#### Extracted data

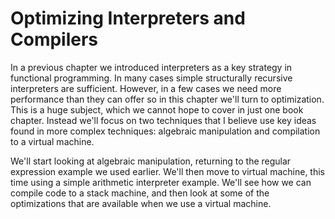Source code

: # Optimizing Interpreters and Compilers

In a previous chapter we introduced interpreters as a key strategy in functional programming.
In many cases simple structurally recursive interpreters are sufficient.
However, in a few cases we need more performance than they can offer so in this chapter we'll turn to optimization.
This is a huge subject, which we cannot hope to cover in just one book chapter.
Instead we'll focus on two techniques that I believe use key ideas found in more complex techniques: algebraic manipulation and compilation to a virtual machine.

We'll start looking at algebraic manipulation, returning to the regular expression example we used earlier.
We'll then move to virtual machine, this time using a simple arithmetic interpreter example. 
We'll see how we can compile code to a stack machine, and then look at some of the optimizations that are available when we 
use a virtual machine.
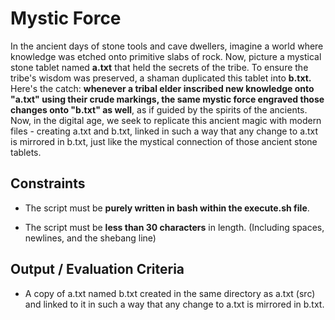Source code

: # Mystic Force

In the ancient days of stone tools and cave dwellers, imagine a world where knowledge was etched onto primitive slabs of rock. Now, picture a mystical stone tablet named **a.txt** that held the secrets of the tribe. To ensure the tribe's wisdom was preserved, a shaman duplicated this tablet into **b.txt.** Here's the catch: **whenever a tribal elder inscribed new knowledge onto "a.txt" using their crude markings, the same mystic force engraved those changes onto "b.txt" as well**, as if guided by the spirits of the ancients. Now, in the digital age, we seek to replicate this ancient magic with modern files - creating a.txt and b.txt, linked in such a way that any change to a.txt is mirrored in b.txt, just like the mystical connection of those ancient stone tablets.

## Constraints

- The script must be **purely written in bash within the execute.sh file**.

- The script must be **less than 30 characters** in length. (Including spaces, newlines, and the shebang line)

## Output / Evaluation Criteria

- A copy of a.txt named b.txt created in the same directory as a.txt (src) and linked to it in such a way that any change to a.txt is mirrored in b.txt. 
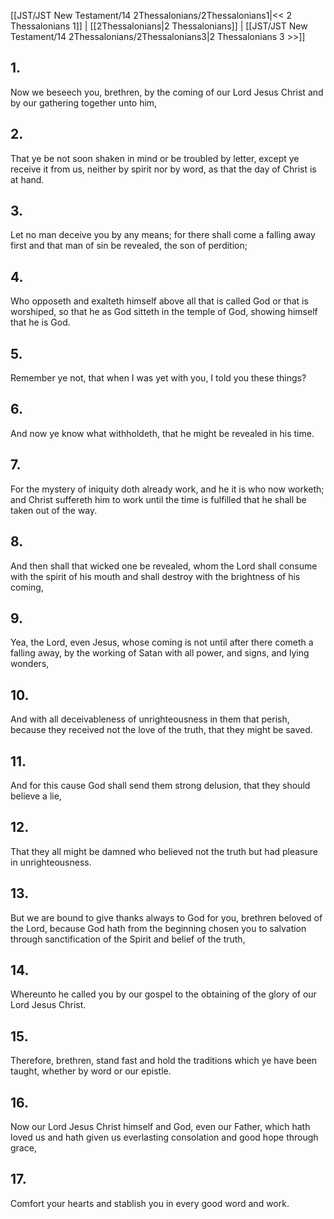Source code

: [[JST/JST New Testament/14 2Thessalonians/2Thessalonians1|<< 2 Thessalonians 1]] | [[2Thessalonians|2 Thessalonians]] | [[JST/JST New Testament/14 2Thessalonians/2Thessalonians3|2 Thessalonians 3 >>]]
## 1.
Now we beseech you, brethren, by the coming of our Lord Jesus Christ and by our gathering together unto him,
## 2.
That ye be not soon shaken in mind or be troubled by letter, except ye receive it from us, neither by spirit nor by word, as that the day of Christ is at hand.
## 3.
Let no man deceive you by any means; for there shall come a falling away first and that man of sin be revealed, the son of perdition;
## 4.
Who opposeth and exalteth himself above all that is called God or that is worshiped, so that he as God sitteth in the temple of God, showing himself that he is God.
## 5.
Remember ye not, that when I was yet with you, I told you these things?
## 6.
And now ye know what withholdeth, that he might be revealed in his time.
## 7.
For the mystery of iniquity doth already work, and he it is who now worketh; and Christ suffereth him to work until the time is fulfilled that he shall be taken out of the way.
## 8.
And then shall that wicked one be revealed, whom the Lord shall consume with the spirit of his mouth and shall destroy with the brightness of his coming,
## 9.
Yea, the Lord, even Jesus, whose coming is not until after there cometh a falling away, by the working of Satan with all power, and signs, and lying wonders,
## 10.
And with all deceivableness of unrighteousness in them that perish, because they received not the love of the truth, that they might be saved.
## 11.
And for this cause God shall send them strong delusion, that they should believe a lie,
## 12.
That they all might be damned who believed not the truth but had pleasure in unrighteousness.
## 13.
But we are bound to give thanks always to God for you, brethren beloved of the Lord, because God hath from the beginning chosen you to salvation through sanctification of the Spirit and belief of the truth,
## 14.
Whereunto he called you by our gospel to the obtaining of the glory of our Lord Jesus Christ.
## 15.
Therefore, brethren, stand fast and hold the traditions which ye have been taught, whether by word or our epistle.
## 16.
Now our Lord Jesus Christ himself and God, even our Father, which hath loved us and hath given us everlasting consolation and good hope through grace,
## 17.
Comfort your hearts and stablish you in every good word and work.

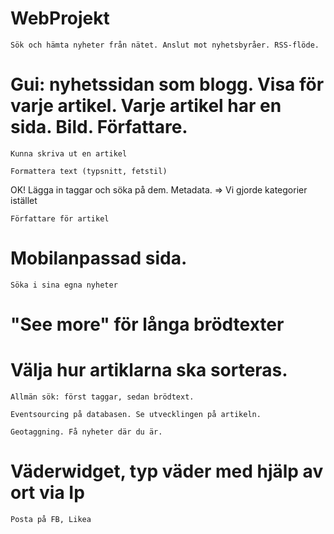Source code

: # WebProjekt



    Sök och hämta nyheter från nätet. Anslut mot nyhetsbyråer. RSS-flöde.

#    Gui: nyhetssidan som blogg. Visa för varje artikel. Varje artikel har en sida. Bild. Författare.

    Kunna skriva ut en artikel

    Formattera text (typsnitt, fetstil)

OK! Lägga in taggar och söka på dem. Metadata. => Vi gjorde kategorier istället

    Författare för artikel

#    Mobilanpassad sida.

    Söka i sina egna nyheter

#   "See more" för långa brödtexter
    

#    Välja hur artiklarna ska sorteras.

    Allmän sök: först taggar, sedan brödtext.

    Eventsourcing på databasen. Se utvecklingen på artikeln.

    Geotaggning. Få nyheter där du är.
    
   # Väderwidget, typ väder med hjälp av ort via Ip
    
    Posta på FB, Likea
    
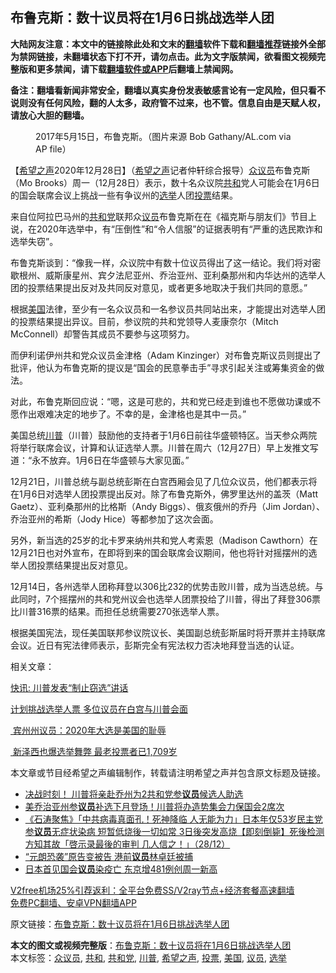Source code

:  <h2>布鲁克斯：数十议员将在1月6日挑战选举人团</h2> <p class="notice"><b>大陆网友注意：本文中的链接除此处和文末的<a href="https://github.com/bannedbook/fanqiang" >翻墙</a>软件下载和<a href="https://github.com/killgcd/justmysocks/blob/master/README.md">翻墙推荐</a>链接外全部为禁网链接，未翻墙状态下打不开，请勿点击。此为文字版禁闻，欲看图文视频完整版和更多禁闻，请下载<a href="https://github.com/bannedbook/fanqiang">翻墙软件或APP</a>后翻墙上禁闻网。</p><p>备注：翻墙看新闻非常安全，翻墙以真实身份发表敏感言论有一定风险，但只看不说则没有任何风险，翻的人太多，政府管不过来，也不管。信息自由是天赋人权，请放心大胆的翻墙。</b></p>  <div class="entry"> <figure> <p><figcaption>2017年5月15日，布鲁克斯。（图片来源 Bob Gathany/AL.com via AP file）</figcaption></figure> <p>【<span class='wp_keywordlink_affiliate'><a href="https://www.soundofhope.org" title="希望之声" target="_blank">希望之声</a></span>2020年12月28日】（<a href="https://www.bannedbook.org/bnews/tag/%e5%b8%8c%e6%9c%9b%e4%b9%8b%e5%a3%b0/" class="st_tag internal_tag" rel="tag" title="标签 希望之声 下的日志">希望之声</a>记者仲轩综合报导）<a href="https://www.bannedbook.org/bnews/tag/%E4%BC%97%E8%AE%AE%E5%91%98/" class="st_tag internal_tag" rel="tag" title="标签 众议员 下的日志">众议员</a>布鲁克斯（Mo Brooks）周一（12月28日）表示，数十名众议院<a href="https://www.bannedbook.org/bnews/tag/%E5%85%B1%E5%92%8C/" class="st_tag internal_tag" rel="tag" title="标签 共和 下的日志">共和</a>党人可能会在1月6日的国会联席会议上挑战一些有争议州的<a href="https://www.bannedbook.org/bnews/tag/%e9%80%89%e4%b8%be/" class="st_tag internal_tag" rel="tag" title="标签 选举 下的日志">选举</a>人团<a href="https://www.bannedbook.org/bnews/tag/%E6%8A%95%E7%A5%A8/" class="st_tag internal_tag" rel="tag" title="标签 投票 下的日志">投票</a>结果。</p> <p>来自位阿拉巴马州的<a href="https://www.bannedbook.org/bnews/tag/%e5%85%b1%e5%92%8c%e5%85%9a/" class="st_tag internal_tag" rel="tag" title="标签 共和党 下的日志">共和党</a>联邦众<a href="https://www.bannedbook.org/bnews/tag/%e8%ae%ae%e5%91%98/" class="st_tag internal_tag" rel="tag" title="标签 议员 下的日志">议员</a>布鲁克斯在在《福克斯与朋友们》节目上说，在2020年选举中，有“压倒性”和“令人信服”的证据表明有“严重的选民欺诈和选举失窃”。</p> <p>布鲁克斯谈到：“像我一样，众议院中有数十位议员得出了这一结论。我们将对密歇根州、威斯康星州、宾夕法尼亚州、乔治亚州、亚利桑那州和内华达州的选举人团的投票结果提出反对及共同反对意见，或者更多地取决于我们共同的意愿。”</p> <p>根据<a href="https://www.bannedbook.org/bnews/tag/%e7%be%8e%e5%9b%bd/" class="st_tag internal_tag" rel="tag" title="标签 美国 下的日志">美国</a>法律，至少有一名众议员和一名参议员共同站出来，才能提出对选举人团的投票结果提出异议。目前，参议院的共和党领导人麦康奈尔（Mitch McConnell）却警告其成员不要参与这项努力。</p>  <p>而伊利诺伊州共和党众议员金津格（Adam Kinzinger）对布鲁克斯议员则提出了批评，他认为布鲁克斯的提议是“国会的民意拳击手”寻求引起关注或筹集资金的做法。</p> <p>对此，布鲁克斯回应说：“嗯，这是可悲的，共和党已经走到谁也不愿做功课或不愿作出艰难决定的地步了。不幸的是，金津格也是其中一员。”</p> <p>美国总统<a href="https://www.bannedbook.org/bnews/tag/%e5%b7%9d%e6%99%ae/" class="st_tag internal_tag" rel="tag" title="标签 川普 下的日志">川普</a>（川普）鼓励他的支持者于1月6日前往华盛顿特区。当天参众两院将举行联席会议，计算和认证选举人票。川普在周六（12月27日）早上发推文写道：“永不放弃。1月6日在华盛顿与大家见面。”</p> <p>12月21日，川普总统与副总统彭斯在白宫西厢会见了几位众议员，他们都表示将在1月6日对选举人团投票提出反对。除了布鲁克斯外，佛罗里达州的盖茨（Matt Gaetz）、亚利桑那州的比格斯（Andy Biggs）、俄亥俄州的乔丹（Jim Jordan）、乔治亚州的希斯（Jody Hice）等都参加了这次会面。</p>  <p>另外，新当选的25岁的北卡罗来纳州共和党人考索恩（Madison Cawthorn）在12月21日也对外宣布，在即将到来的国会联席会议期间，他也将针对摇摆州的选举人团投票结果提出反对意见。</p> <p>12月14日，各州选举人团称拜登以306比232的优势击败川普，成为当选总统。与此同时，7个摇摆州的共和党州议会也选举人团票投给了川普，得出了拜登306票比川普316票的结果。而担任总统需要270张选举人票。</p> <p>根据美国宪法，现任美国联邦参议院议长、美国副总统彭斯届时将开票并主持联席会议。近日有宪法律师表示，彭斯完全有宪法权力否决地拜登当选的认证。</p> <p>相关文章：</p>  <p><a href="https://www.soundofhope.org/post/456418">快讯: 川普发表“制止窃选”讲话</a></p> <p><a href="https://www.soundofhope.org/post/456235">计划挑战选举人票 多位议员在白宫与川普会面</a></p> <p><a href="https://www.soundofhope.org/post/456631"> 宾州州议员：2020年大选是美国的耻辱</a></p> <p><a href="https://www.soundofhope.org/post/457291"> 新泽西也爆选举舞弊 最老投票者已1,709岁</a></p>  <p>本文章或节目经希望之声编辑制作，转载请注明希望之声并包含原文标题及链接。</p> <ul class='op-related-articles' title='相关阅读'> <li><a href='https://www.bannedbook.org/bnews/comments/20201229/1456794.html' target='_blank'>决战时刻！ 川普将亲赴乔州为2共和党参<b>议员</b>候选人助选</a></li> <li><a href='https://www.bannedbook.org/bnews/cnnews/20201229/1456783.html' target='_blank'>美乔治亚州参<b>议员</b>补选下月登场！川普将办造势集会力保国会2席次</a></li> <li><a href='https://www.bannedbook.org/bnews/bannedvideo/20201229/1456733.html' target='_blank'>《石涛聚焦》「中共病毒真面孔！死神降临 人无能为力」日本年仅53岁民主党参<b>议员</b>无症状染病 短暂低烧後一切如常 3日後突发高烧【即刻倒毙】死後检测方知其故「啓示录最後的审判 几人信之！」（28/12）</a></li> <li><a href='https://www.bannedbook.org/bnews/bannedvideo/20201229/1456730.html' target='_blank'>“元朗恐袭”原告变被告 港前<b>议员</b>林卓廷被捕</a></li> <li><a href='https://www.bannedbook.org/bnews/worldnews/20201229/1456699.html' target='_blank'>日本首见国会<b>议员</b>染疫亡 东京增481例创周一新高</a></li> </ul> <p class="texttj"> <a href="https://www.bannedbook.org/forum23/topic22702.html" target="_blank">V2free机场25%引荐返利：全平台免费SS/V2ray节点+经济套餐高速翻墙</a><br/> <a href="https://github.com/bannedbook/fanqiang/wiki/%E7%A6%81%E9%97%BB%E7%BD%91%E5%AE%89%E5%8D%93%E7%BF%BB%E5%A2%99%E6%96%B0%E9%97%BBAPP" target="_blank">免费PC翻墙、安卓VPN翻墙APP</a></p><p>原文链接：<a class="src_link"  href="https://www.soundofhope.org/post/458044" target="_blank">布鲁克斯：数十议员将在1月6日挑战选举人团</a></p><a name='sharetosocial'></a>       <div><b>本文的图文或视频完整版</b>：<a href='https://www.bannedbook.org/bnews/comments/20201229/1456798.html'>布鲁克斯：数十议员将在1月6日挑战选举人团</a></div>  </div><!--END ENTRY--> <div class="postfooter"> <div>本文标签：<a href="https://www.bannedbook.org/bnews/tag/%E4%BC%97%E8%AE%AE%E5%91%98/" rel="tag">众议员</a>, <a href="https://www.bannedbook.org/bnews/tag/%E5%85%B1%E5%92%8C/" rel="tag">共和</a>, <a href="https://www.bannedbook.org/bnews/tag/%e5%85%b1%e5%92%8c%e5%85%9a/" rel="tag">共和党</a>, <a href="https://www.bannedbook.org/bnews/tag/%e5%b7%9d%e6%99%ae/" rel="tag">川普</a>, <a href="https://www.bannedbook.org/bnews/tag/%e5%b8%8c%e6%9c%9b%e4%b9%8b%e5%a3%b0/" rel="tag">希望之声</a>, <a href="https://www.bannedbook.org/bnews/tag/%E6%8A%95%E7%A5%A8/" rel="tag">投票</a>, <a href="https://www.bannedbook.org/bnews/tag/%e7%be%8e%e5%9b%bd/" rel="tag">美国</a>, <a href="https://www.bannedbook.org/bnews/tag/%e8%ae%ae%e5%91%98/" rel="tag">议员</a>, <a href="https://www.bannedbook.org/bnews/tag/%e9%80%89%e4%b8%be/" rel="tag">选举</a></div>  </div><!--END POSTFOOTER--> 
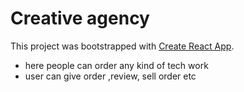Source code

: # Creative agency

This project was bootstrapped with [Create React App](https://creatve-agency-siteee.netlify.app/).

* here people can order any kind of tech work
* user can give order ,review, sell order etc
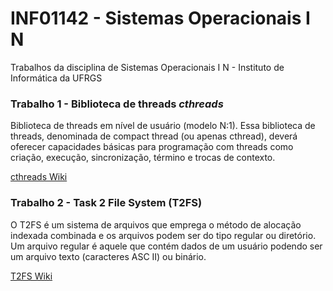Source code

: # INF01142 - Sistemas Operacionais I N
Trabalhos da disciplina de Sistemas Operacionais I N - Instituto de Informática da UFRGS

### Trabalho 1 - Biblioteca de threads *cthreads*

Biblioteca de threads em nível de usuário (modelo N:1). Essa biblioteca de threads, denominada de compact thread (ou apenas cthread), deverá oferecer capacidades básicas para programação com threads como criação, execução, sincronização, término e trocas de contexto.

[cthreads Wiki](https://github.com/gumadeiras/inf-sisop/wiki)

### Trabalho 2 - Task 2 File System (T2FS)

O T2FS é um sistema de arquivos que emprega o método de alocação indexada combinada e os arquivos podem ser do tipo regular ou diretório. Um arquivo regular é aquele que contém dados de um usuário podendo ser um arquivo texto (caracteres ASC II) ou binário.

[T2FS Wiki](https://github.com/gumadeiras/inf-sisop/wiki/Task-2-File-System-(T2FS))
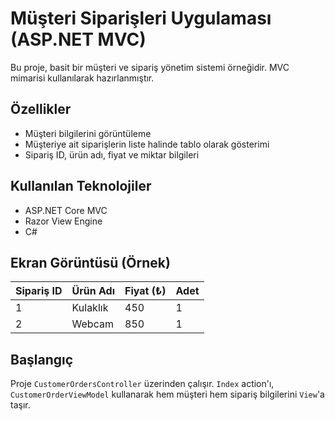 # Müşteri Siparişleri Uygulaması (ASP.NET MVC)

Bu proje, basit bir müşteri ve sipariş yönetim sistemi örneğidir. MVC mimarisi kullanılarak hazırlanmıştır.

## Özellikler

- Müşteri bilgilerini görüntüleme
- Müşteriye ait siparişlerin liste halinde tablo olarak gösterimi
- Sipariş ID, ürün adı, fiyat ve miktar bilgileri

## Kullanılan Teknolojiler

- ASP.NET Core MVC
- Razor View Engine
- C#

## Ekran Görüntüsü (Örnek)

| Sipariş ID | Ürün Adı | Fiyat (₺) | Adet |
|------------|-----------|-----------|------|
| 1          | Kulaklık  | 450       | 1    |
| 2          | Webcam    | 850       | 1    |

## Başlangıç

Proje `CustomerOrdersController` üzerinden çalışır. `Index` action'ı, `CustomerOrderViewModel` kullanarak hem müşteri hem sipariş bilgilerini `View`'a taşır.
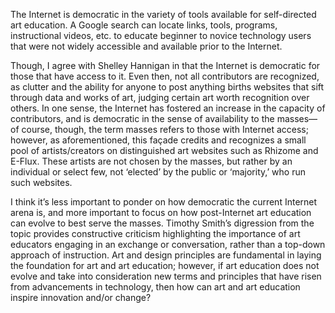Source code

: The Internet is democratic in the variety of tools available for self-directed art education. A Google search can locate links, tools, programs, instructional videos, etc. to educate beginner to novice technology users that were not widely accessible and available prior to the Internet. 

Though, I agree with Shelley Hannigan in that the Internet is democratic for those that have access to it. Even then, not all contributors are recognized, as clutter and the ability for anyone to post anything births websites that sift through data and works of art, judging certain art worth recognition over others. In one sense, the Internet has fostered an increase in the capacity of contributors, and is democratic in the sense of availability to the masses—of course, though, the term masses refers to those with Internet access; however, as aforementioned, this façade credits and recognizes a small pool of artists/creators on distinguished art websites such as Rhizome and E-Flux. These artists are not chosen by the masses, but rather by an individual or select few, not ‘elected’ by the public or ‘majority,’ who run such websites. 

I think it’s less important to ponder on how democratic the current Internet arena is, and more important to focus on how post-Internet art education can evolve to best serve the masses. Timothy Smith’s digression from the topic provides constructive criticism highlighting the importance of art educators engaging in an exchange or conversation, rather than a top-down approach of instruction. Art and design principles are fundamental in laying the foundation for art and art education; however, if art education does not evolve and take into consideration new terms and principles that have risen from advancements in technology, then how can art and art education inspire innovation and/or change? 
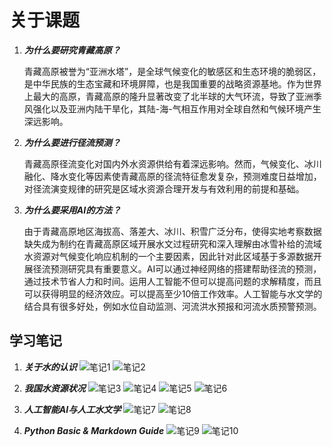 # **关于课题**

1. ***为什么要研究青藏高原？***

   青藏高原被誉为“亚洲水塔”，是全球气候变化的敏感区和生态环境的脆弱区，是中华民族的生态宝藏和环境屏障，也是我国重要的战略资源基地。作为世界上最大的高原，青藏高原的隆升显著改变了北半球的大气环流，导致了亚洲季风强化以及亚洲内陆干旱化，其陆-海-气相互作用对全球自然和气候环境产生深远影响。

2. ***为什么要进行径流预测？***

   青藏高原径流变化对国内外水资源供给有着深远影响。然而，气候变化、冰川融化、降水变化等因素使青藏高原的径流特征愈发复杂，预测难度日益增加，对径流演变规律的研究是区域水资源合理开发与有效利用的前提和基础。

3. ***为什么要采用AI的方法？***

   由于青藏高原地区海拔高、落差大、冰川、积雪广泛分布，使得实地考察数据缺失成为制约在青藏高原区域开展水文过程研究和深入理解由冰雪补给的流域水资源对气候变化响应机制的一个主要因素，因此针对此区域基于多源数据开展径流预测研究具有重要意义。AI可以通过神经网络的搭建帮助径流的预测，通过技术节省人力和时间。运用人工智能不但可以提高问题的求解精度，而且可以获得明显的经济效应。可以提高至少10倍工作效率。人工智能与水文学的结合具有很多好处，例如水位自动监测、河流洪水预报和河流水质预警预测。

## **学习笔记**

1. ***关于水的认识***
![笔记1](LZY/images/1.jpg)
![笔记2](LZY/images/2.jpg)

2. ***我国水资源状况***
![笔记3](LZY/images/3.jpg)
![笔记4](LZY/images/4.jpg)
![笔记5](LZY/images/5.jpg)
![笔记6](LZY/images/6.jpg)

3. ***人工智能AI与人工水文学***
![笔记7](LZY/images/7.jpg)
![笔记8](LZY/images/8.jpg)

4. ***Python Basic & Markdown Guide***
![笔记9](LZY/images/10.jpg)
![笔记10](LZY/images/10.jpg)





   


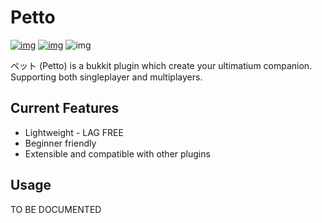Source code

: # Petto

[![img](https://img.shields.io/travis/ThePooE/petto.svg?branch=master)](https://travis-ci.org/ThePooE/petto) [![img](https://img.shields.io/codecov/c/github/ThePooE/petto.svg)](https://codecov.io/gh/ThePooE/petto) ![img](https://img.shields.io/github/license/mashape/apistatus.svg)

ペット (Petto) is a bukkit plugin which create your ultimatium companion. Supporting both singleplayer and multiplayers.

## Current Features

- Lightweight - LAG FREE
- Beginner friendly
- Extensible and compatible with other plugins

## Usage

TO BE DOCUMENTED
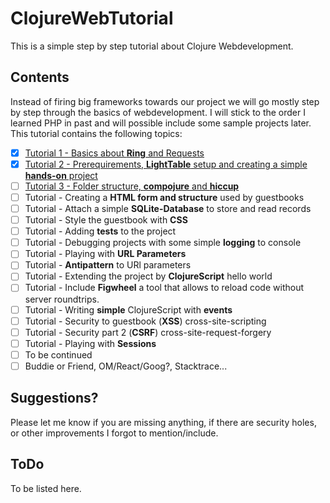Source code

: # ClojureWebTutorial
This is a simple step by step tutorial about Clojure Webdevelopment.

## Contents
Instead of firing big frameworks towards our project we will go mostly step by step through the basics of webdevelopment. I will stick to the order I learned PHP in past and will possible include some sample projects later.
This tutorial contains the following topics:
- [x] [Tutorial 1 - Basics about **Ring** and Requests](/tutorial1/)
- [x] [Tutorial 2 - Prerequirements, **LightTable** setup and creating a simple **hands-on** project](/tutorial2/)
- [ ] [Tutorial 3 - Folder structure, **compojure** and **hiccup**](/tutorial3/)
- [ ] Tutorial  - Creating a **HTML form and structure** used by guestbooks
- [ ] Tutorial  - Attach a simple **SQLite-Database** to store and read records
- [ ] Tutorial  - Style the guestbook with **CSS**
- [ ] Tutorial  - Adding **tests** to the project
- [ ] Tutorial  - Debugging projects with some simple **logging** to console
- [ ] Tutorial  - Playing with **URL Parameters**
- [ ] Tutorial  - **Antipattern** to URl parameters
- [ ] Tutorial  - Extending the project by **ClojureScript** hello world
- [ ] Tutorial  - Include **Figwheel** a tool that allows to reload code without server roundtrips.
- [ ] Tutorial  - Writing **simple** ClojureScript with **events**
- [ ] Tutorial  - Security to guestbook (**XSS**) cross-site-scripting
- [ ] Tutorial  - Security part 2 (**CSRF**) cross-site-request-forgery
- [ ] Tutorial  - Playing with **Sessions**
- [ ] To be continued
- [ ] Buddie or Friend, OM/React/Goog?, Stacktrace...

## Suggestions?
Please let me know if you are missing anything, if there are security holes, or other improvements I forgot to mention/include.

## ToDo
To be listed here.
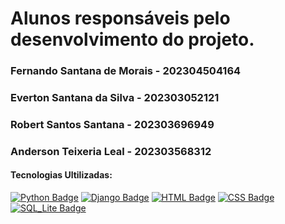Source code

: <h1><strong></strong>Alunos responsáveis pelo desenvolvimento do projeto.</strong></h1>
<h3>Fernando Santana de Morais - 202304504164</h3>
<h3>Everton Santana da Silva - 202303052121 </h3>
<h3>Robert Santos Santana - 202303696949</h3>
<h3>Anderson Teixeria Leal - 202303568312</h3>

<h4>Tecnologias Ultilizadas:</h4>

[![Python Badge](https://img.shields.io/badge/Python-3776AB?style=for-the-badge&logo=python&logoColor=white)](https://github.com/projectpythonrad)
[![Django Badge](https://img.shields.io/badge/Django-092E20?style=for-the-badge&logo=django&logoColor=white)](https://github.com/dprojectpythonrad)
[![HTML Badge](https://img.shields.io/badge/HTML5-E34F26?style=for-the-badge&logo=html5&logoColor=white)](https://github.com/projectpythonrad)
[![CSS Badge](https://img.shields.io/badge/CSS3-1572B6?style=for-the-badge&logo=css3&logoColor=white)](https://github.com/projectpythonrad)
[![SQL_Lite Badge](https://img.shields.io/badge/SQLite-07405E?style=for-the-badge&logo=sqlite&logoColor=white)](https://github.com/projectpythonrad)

########

*Task objective*:
Using the entries above, repeat only the lines from the one containing "2. ***为什么要进行径流预测？***" through the one containing "3. ***为什么要采用AI的方法？***", end lines included.

*Answer for this exercise*:
2. ***为什么要进行径流预测？***

   青藏高原径流变化对国内外水资源供给有着深远影响。然而，气候变化、冰川融化、降水变化等因素使青藏高原的径流特征愈发复杂，预测难度日益增加，对径流演变规律的研究是区域水资源合理开发与有效利用的前提和基础。

3. ***为什么要采用AI的方法？***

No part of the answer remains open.